Talita conta que no início da pandemia foi muito difícil a adaptação do que estaria por vir e como os profissionais de saúde teriam que se portar diante da situação. “Ao mesmo tempo em que tivemos medo, tivemos muita coragem. Creio que, por mais que o medo faça parte de todos nós, a generosidade falou mais alto. Fazer o bem faz parte da socialização do ser humano. Não há ônus. Apenas bônus em ajudar o próximo.
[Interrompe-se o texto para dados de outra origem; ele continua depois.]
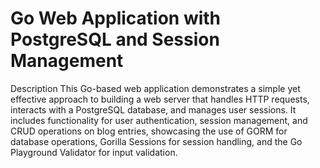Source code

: # Go Web Application with PostgreSQL and Session Management

Description
This Go-based web application demonstrates a simple yet effective approach to building a web server that handles HTTP requests, interacts with a PostgreSQL database, and manages user sessions. It includes functionality for user authentication, session management, and CRUD operations on blog entries, showcasing the use of GORM for database operations, Gorilla Sessions for session handling, and the Go Playground Validator for input validation.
Criar redes de colaboração e solidariedade foram condições necessárias para o enfrentamento no início e até hoje da pandemia”, relata a médica, que atua na profissão há nove anos.
A profissional da saúde relembra que muitos profissionais ficavam exaustos ao fim do expediente. “Mas a força em equipe e um dando apoio ao outro, fez toda a diferença. Atuar em frente a esta pandemia nos traz várias reflexões, não só profissionalmente, mas pessoalmente também. Vamos mudar? Sim, e muito. Acredito que seremos melhores. Estamos aqui, firmes e fortes, para continuar na luta”, diz Talita.
Para ela, o pior da situação enfrentada diante do vírus são as perdas. “Nos deixou entristecidos. Porém, também teve muitas vitórias e superação. É isso que nos impulsiona a continuar. Afinal, ser médico é pensar no outro, é lutar pelo paciente, não é só aliviar a dor, vai muito além”, revela a médica, que também é professora no curso de Medicina da Unisul.
Pandemia trouxe mudança e surpresa
Talita conta que em meio a tantas adversidades impostas pela pandemia, além do distanciamento das pessoas, isolamento, a situação que é vivenciada atualmente com o coronavírus trouxe algumas mudanças em sua vida. “Aprendi a amar mais, aproveitar mais os momentos, estar mais com minha família e ter fé. A minha rotina familiar também mudou, mas não deixamos de seguir. Nesta pandemia, a principal mudança foi uma gestação tão desejada e planejada. Estou de 14 semanas e muito feliz, e continuo atuando normalmente com os devidos cuidados. E, em meio aos caos, há sempre algo positivo que nos faz crescer”, destaca a médica.
Além da pandemia da covid-19, Talita diz que, quando acadêmica de Medicina, presenciou a H1N1. “Mas nada comparado à dimensão desta pandemia”, fala.
Segundo Talita, que no domingo comemora o Dia do Médico, atuar nesta área é como se ela tivesse sido escolhida pela própria profissão. “Em meio a tantas complexidades de cada paciente, é possível extrair histórias maravilhosas e cheias de emoção, sendo um desafio diário. É algo que vem de dentro, algo feito com amor, felicidade”, afirma a médica.